> **What to work on**:
Everything from the first line of the entries below through the line holding "而除了这本书之外，郭导演依然有吸引我的地方。" must be printed exactly as written.

> **Records to use**:
################

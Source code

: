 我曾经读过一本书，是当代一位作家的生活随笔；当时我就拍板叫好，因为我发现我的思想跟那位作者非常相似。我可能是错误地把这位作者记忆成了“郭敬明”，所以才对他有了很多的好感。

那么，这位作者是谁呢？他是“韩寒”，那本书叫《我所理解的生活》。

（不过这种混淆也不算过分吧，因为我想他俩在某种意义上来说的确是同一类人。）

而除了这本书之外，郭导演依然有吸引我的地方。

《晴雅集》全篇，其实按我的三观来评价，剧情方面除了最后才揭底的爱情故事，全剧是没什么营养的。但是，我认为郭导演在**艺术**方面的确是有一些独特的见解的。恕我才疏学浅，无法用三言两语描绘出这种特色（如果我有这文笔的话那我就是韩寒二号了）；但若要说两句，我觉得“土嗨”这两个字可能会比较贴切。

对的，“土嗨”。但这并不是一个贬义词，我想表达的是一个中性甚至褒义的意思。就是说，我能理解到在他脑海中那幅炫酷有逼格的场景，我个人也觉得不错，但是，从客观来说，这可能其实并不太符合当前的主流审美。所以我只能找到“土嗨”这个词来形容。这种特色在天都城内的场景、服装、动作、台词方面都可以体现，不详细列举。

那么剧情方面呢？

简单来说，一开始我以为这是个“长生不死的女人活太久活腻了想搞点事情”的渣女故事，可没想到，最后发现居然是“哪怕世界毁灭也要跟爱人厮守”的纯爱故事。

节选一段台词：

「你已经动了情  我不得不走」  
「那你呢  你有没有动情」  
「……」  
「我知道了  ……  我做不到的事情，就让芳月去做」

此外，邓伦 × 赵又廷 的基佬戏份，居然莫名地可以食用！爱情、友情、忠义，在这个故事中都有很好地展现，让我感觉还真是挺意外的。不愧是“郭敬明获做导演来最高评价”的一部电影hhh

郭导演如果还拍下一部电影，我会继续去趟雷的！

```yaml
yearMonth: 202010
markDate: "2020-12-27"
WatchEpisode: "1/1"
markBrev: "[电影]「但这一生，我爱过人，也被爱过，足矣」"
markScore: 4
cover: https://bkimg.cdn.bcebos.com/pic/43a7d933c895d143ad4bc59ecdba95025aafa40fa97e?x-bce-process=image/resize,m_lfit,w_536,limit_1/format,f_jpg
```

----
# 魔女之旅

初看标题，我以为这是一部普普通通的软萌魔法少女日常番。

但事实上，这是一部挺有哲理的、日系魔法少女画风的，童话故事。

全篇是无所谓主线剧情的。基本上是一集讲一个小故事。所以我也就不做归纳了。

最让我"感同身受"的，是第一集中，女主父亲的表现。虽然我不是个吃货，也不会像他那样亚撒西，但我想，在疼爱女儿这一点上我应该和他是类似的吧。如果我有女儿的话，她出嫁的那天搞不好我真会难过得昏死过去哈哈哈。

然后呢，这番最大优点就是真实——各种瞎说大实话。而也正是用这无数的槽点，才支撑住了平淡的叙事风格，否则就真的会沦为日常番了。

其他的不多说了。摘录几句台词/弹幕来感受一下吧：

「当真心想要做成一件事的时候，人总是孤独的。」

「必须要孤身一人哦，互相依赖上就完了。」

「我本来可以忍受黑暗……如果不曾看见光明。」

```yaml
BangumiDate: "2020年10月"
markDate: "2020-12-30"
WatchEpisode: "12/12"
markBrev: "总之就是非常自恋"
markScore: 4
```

################

> **Result for this exercise**:
Source code

: 我曾经读过一本书，是当代一位作家的生活随笔；当时我就拍板叫好，因为我发现我的思想跟那位作者非常相似。我可能是错误地把这位作者记忆成了“郭敬明”，所以才对他有了很多的好感。

那么，这位作者是谁呢？他是“韩寒”，那本书叫《我所理解的生活》。

（不过这种混淆也不算过分吧，因为我想他俩在某种意义上来说的确是同一类人。）

而除了这本书之外，郭导演依然有吸引我的地方。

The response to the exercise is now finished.